Poesia sulla Resilienza dell'Anima
Ci sono suoni in natura che diventano la colonna sonora della nostra anima. Un "cinguettio caro", come quello che dà il titolo a questa poesia, può essere il simbolo di una speranza che resiste, di una melodia che ci accompagna attraverso le stagioni della vita.
La mia poesia, "luna, cinguettio a me caro", è un'esplorazione di questa resistenza. Racconta la storia di un'anima – forse quella di un artista, forse quella di ognuno di noi – che affronta il dolore, lo trasforma in un canto costante e viaggia attraverso le intemperie fino a raggiungere un luogo di pace e di piena consapevolezza, illuminato dalla luce della luna.
La poesia si apre con un'immagine di totale vulnerabilità: "Bagnatosi il cuore / ed il petto sotto la pioggia". La pioggia qui è una metafora delle difficoltà, del dolore, delle prove della vita che ci bagnano fin dentro l'anima. Il soggetto della poesia non si ripara, ma "sta", accoglie questa pioggia.
E cosa fa mentre è esposto alle intemperie? "cinguettando il motivo / d’un attimo di eterno". Inizia a cantare. Questo canto è la prima, fondamentale trasformazione: il dolore (la pioggia) non produce silenzio, ma arte. Un'arte che ha il potere di rendere un "attimo" di sofferenza o di bellezza, "eterno".

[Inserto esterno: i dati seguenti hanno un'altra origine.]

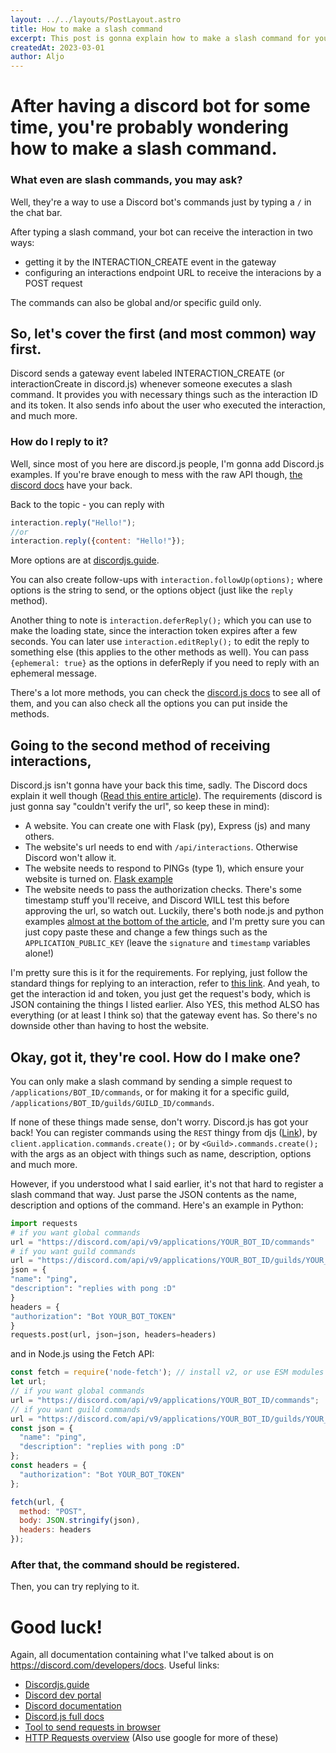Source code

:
 ```yaml
---
layout: ../../layouts/PostLayout.astro
title: How to make a slash command
excerpt: This post is gonna explain how to make a slash command for your bot.
createdAt: 2023-03-01
author: Aljo
---
```


# After having a discord bot for some time, you're probably wondering how to make a slash command.

### What even are slash commands, you may ask?
Well, they're a way to use a Discord bot's commands just by typing a `/` in the chat bar. 

After typing a slash command, your bot can receive the interaction in two ways: 
- getting it by the INTERACTION_CREATE event in the gateway
- configuring an interactions endpoint URL to receive the interacions by a POST request

The commands can also be global and/or specific guild only.

## So, let's cover the first (and most common) way first. 
Discord sends a gateway event labeled INTERACTION_CREATE (or interactionCreate in discord.js) whenever someone executes a slash command. It provides you with necessary things such as the interaction ID and its token. It also sends info about the user who executed the interaction, and much more. 
### How do I reply to it?
Well, since most of you here are discord.js people, I'm gonna add Discord.js examples. If you're brave enough to mess with the raw API though, [the discord docs](https://discord.com/developers/docs/interactions/receiving-and-responding#interactions) have your back.

Back to the topic - you can reply with
```js
interaction.reply("Hello!");
//or
interaction.reply({content: "Hello!"});
```
More options are at [discordjs.guide](https://discordjs.guide/slash-commands/response-methods.html).

You can also create follow-ups with `interaction.followUp(options);` where options is the string to send, or the options object (just like the `reply` method).

Another thing to note is `interaction.deferReply();` which you can use to make the loading state, since the interaction token expires after a few seconds. You can later use `interaction.editReply();` to edit the reply to something else (this applies to the other methods as well). You can pass `{ephemeral: true}` as the options in deferReply if you need to reply with an ephemeral message. 

There's a lot more methods, you can check the [discord.js docs](https://discord.js.org/) to see all of them, and you can also check all the options you can put inside the methods.

## Going to the second method of receiving interactions,
Discord.js isn't gonna have your back this time, sadly. The Discord docs explain it well though ([Read this entire article](https://discord.com/developers/docs/interactions/receiving-and-responding)). The requirements (discord is just gonna say "couldn't verify the url", so keep these in mind):
- A website. You can create one with Flask (py), Express (js) and many others. 
- The website's url needs to end with `/api/interactions`. Otherwise Discord won't allow it.
- The website needs to respond to PINGs (type 1), which ensure your website is turned on. [Flask example](https://discord.com/developers/docs/interactions/receiving-and-responding#receiving-an-interaction)
- The website needs to pass the authorization checks. There's some timestamp stuff you'll receive, and Discord WILL test this before approving the url, so watch out. Luckily, there's both node.js and python examples [almost at the bottom of the article](https://discord.com/developers/docs/interactions/receiving-and-responding#security-and-authorization), and I'm pretty sure you can just copy paste these and change a few things such as the `APPLICATION_PUBLIC_KEY` (leave the `signature` and `timestamp` variables alone!)

I'm pretty sure this is it for the requirements. For replying, just follow the standard things for replying to an interaction, refer to [this link](https://discord.com/developers/docs/interactions/receiving-and-responding#create-interaction-response). And yeah, to get the interaction id and token, you just get the request's body, which is JSON containing the things I listed earlier. Also YES, this method ALSO has everything (or at least I think so) that the gateway event has. So there's no downside other than having to host the website. 

## Okay, got it, they're cool. How do I make one?

You can only make a slash command by sending a simple request to `/applications/BOT_ID/commands`, or for making it for a specific guild, `/applications/BOT_ID/guilds/GUILD_ID/commands`. 

If none of these things made sense, don't worry. Discord.js has got your back! You can register commands using the `REST` thingy from djs ([Link](https://discordjs.guide/creating-your-bot/command-deployment.html)), by `client.application.commands.create();` or by `<Guild>.commands.create();` with the args as an object with things such as name, description, options and much more. 

However, if you understood what I said earlier, it's not that hard to register a slash command that way. Just parse the JSON contents as the name, description and options of the command. Here's an example in Python: 
```py
import requests
# if you want global commands
url = "https://discord.com/api/v9/applications/YOUR_BOT_ID/commands"
# if you want guild commands
url = "https://discord.com/api/v9/applications/YOUR_BOT_ID/guilds/YOUR_GUILD_ID/commands"
json = {
"name": "ping",
"description": "replies with pong :D"
}
headers = {
"authorization": "Bot YOUR_BOT_TOKEN"
}
requests.post(url, json=json, headers=headers)
```
and in Node.js using the Fetch API:
```js
const fetch = require('node-fetch'); // install v2, or use ESM modules which idk how to use
let url;
// if you want global commands
url = "https://discord.com/api/v9/applications/YOUR_BOT_ID/commands";
// if you want guild commands
url = "https://discord.com/api/v9/applications/YOUR_BOT_ID/guilds/YOUR_GUILD_ID/commands";
const json = {
  "name": "ping",
  "description": "replies with pong :D"
};
const headers = {
  "authorization": "Bot YOUR_BOT_TOKEN"
};

fetch(url, {
  method: "POST",
  body: JSON.stringify(json),
  headers: headers
});
```

### After that, the command should be registered.
Then, you can try replying to it. 

# Good luck!

Again, all documentation containing what I've talked about is on https://discord.com/developers/docs. Useful links:
- [Discordjs.guide](https://discordjs.guide)
- [Discord dev portal](https://discord.com/developers)
- [Discord documentation](https://discord.com/developers/docs)
- [Discord.js full docs](https://discord.js.org)
- [Tool to send requests in browser](https://reqbin.com)
- [HTTP Requests overview](https://www.tutorialspoint.com/http/http_requests.htm) (Also use google for more of these)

La poesia definisce questo canto con un ossimoro meraviglioso: un "pianto stabile". Un pianto è per sua natura un'emozione instabile, un'esplosione di dolore. Ma qui è "stabile", "immutabile". Ciò suggerisce che il soggetto ha imparato a dominare la propria sofferenza, a trasformarla in qualcosa di costante, controllato, quasi un mantra. Non è più un grido di disperazione, ma una melodia malinconica e forte, una testimonianza di resilienza.
La seconda parte della poesia introduce un altro paradosso. La forza di questo essere è paragonata a quella delle "radici forti di un albero imperturbabile". È un'immagine di stabilità assoluta, di un radicamento profondo al proprio essere, alla propria terra, al proprio "pianto stabile". Sembra un'entità destinata a rimanere immobile.

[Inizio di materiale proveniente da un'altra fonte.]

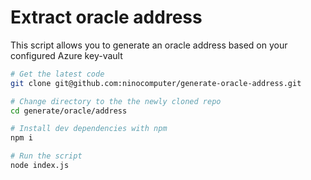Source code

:# Extract oracle address
This script allows you to generate an oracle address based on your configured Azure key-vault


```bash
# Get the latest code
git clone git@github.com:ninocomputer/generate-oracle-address.git

# Change directory to the the newly cloned repo
cd generate/oracle/address

# Install dev dependencies with npm
npm i

# Run the script
node index.js
```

"Eppure egli emigra". Nonostante le sue radici, viaggia. Questo è il cuore del percorso esistenziale descritto. Siamo allo stesso tempo radicati nella nostra identità, nel nostro dolore e nella nostra arte, ma siamo anche costretti a un perenne viaggio "tra le stagioni", attraverso i cambiamenti della vita.
Come è possibile viaggiare pur essendo radicati? La poesia ci dà la risposta: egli emigra "nel suo pianto stabile". Il suo canto, la sua arte, la sua essenza non sono una zavorra che lo tiene fermo, ma diventano il veicolo stesso del viaggio. È la propria identità, forgiata nel dolore, che permette di attraversare il tempo e le difficoltà senza perdersi.
Ogni viaggio ha una destinazione. Questa migrazione stagionale conduce "al cantar della bella primavera", un tempo di rinascita, di rinnovamento, di speranza. E qui avviene la trasfigurazione finale.
L'essere approda "nell’ immenso di luce bianca". Questa "luce bianca" è la Luna del titolo. È un simbolo di pace, di chiarezza, di illuminazione spirituale e di ciclicità. È la meta del lungo viaggio, un luogo di serenità quasi mistica.
E in questa luce unitaria, egli "tra sette colori sta". La luce bianca, come quella di un prisma, si scompone e rivela tutti i colori dell'arcobaleno. Questa è l'immagine della comprensione finale. Dopo aver cantato per tutto il tempo un'unica, stabile melodia nata dal dolore, l'anima scopre che quella melodia e quella luce contengono in sé tutti i colori, tutte le sfumature, tutte le possibilità dell'esistenza. Il dolore, la gioia, la malinconia, la speranza: tutto coesiste in un'unica, armonica visione.
"Luna, cinguettio a me caro" è la celebrazione della resilienza dello spirito. È la storia di come l'anima, attraverso la sua espressione più autentica (il "cinguettio"), possa assorbire il dolore (la "pioggia"), rimanere fedele a sé stessa (le "radici") e allo stesso tempo viaggiare attraverso la vita (l'"emigrare"), per giungere infine a uno stato di grazia (la "luna") in cui tutta la complessità dell'esistenza si rivela come una bellezza armonica (i "sette colori").
È un inno a quel canto interiore che, se lo ascoltiamo e lo coltiviamo, può guidarci attraverso qualsiasi tempesta, verso la nostra personale e luminosa quiete.